Synchrony Bank Faces Scrutiny Over Alleged TCPA and Debt Collection Violations
Synchrony Bank is facing a proposed class action lawsuit alleging that the financial institution continued to make debt-collection calls using prerecorded voice technology after a consumer revoked consent and retained legal representation.
The lawsuit, filed in the U.S. District Court for the Southern District of California, was brought by plaintiff Iman Habel, who claims the bank violated both the federal Telephone Consumer Protection Act (TCPA) and California’s Rosenthal Fair Debt Collection Practices Act (RFDCPA).
The complaint alleges that Synchrony continued contacting her through prerecorded calls despite receiving written notice that she no longer consented to such communications.
The case highlights ongoing scrutiny of debt collection practices and the legal obligations financial institutions face when communicating with consumers regarding delinquent accounts.
Allegations Center on Prerecorded Collection Calls
According to the complaint, Habel experienced financial hardship in late 2025 and was unable to maintain payments on a PayPal Credit account serviced by Synchrony Bank.
The lawsuit alleges that on January 12, 2026, Habel sent a cease-and-desist letter to Synchrony, informing it that she had retained legal counsel regarding the account and was revoking any prior consent to prerecorded calls. Despite that notice, the complaint claims that Synchrony representatives continued to contact her on her cellphone via prerecorded voice messages.
Court filings allege that more than 100 prerecorded calls were made after the revocation of consent. Habel argues that these communications violated consumer protection laws designed to regulate how debt collectors interact with consumers.
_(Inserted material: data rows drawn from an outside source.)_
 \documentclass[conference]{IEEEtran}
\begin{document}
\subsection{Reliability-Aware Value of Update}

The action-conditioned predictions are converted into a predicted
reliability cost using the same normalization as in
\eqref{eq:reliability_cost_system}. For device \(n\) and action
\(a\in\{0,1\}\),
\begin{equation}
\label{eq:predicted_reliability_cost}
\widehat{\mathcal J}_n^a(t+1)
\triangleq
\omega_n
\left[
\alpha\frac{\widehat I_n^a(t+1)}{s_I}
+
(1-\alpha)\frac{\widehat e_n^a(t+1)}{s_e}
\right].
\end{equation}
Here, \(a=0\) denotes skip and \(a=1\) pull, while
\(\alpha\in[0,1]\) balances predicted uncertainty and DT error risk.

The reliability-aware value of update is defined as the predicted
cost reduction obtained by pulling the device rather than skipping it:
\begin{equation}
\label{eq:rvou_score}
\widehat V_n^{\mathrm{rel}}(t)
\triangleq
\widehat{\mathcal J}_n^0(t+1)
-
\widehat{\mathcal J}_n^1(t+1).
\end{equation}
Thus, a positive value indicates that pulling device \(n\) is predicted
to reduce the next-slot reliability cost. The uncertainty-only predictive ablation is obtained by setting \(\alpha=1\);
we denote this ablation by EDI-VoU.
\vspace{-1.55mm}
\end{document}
The complaint further contends that the alleged conduct interfered with her privacy and caused damages, forming the basis for claims under both state and federal law.
Consumer Protection Laws at Issue
The lawsuit relies heavily on provisions of the TCPA and the RFDCPA, two laws frequently cited in litigation involving debt collection communications.
The TCPA restricts certain automated and prerecorded calls made to consumers without proper consent. The law has been a significant source of litigation involving telemarketing and debt collection activities, particularly when consumers allege that consent was revoked or never provided.
Meanwhile, California’s RFDCPA prohibits debt collectors from engaging in unfair, deceptive, or abusive collection practices. The statute was enacted to protect consumers while promoting confidence in the state’s credit and banking systems.
According to the complaint, Synchrony’s alleged actions ran contrary to those consumer protections by continuing collection efforts through prerecorded messages after receiving notice that consent had been withdrawn.
Proposed Nationwide Class
Habel is seeking to represent a nationwide class of consumers who allegedly received prerecorded debt-collection calls from Synchrony Bank after revoking their consent to receive such communications.
The lawsuit requests declaratory and injunctive relief, along with actual and statutory damages for the plaintiff and any class members ultimately included in the litigation. Habel has also demanded a jury trial.
At this stage, the allegations remain unproven, and the court has not determined whether the case will proceed as a certified class action.
Synchrony Previously Faced TCPA-Related Litigation
The newly filed lawsuit comes after Synchrony was involved in other consumer communication litigation in recent years.
In 2024, the company began issuing settlement payments in a separate class action that alleged violations of federal telemarketing laws. That case centered on claims that consumers received calls regarding accounts that did not belong to them.
While the circumstances differ from the current allegations, both matters underscore the legal risks financial institutions face when consumer communications are challenged under federal calling regulations.
As the case moves through the court system, industry observers will be watching closely to see how the claims are evaluated and whether the litigation provides additional guidance on consent revocation and prerecorded debt-collection calls.
The case is Habel v. Synchrony Bank, Case No. 3:26-cv-03349-AJB-BJW, pending in the U.S. District Court for the Southern District of California.